Data provided.
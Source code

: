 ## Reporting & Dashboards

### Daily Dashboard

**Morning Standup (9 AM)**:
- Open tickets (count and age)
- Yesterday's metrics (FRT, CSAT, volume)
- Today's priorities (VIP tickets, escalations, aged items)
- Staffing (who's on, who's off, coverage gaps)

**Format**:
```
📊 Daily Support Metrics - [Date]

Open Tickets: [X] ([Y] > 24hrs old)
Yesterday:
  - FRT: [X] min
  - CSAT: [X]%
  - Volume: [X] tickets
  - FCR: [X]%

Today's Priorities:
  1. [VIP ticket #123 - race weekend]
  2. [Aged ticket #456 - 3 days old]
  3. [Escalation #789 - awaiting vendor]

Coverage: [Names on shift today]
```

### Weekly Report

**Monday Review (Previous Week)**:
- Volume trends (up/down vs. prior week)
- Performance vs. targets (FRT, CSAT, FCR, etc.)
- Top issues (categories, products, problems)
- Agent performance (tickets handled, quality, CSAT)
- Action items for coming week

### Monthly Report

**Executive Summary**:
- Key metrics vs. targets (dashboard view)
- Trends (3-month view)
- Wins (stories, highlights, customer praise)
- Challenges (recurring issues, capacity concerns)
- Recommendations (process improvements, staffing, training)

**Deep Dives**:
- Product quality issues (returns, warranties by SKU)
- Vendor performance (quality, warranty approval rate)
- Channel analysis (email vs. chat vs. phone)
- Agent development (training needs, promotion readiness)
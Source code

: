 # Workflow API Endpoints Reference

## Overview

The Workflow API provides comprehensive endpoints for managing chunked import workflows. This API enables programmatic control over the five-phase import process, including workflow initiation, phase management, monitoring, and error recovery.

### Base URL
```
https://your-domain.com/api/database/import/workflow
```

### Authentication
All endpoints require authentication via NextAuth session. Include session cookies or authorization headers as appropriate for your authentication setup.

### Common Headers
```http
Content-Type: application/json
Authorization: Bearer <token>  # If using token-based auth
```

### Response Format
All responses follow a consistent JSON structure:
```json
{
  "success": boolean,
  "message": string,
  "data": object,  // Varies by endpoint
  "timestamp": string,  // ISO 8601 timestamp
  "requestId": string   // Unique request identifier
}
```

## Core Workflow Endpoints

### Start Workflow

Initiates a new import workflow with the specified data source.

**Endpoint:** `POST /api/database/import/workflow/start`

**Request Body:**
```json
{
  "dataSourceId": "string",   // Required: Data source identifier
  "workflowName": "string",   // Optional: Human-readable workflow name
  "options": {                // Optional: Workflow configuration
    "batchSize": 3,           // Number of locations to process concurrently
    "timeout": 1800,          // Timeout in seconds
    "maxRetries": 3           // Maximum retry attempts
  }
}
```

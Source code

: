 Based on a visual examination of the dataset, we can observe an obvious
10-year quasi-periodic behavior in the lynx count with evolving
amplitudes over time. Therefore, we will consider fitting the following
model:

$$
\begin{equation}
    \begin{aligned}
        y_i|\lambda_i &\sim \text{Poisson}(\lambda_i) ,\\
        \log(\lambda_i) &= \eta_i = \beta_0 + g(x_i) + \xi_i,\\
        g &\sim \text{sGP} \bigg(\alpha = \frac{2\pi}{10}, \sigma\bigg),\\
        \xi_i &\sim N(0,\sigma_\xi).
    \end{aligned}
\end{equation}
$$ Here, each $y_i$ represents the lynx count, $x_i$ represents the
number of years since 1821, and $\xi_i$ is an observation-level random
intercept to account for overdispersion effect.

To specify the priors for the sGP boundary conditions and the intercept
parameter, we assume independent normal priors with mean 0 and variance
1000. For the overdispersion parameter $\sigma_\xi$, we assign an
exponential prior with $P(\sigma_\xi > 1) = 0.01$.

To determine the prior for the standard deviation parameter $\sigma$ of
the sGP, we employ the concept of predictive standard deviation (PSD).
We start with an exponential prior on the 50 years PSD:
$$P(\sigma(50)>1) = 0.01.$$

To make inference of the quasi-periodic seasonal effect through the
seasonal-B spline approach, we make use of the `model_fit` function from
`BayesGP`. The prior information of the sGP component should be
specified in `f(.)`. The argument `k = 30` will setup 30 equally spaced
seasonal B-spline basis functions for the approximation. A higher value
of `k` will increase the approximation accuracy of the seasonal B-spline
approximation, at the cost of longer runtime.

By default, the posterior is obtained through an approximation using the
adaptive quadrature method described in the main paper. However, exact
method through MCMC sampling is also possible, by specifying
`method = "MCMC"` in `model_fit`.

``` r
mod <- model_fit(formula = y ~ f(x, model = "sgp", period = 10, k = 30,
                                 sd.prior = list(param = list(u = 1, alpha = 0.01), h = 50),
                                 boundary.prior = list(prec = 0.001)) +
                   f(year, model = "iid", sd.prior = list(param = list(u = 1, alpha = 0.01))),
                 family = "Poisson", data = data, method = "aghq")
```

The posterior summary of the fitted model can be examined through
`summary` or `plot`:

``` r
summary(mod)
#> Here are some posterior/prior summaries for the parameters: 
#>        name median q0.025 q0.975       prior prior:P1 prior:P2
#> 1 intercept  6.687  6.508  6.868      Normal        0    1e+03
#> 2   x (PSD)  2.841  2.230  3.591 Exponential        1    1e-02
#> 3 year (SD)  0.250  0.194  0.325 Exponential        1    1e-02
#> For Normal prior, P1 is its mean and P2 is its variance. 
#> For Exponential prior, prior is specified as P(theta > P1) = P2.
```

Problem to work on. Note every line of the records that holds the word "issues", and copy it.

Written solution.
- Top issues (categories, products, problems)
- Challenges (recurring issues, capacity concerns)
- Product quality issues (returns, warranties by SKU)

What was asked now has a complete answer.